Internationaler Rechtsverkehr
Änderungen im serbischen Wirtschaftsrecht
von Dennis Keydel
Um den Außenhandelsverkehr zu intensivieren und die Attraktivität der Freihandelszonen zu stärken, wurden verschiedene zoll- und steuerrelevante Begünstigungen eingeführt. Nutzen dürfen diese sowohl inländischen als auch ausländischen Personen zu Produktions- bzw. Dienstleistungszwecken. Beschränkungen für den Außenhandel bestehen in den Freihandelszonen nicht.

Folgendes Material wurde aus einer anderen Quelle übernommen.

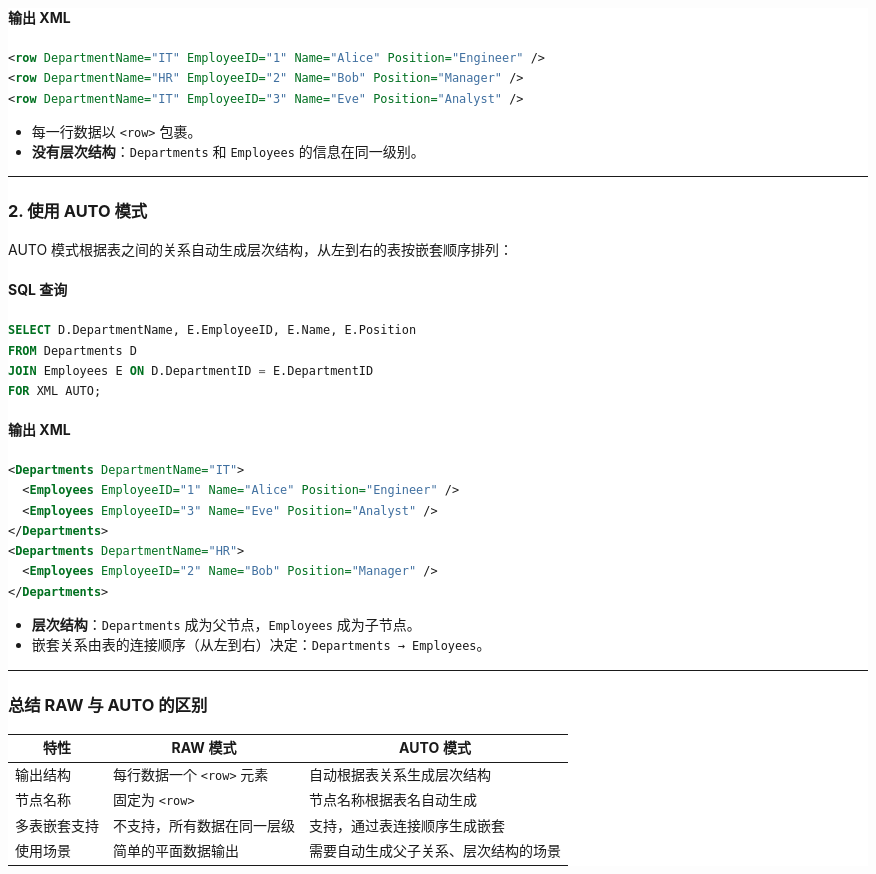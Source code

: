 #### 输出 XML

```xml
<row DepartmentName="IT" EmployeeID="1" Name="Alice" Position="Engineer" />
<row DepartmentName="HR" EmployeeID="2" Name="Bob" Position="Manager" />
<row DepartmentName="IT" EmployeeID="3" Name="Eve" Position="Analyst" />
```

- 每一行数据以 `<row>` 包裹。
- **没有层次结构**：`Departments` 和 `Employees` 的信息在同一级别。

---

### 2. 使用 **AUTO 模式**

AUTO 模式根据表之间的关系自动生成层次结构，从左到右的表按嵌套顺序排列：

#### SQL 查询

```sql
SELECT D.DepartmentName, E.EmployeeID, E.Name, E.Position
FROM Departments D
JOIN Employees E ON D.DepartmentID = E.DepartmentID
FOR XML AUTO;
```

#### 输出 XML

```xml
<Departments DepartmentName="IT">
  <Employees EmployeeID="1" Name="Alice" Position="Engineer" />
  <Employees EmployeeID="3" Name="Eve" Position="Analyst" />
</Departments>
<Departments DepartmentName="HR">
  <Employees EmployeeID="2" Name="Bob" Position="Manager" />
</Departments>
```

- **层次结构**：`Departments` 成为父节点，`Employees` 成为子节点。
- 嵌套关系由表的连接顺序（从左到右）决定：`Departments → Employees`。

---

### 总结 RAW 与 AUTO 的区别

| 特性            | RAW 模式                             | AUTO 模式                                      |
|-----------------|-------------------------------------|-----------------------------------------------|
| 输出结构        | 每行数据一个 `<row>` 元素            | 自动根据表关系生成层次结构                   |
| 节点名称        | 固定为 `<row>`                      | 节点名称根据表名自动生成                     |
| 多表嵌套支持    | 不支持，所有数据在同一层级           | 支持，通过表连接顺序生成嵌套                 |
| 使用场景        | 简单的平面数据输出                   | 需要自动生成父子关系、层次结构的场景         |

Neues Gesetz über Freihandelszonen
Eine Mehrwertsteuer wird, soweit die Waren nicht für den Endverbrauch bestimmt sind, nicht berechnet. Das Gesetz ist mit den Regelungen der WTO und der EU abgestimmt. So werden auf Exporte sowie Importe grundsätzlich keine Zölle mehr erhoben, des Weiteren sind verschiedene Beschränkungen zu Höhe und Art der Investition weggefallen.
Neue Devisenregelungen
Seit August gelten in Serbien neue Devisenvorschriften. So ist die Einfuhr und Ausfuhr von Devisen jetzt bis zu einer Höhe von EUR 5.000 erlaubt. Beschränkungen, die Immobilien oder Wertpapiertransaktionen betrafen, sind gänzlich weggefallen. Werden Anzahlungen für Importware getätigt, so gilt dafür ab sofort eine Frist von 180 Tagen, statt vorher 90 Tagen. Diese Regelungen sollten dazu beitragen, das Vertrauen insbesondere der ausländischen Unternehmer zu gewinnen, um sie gezielt zu Investitionen in Serbien zu bewegen.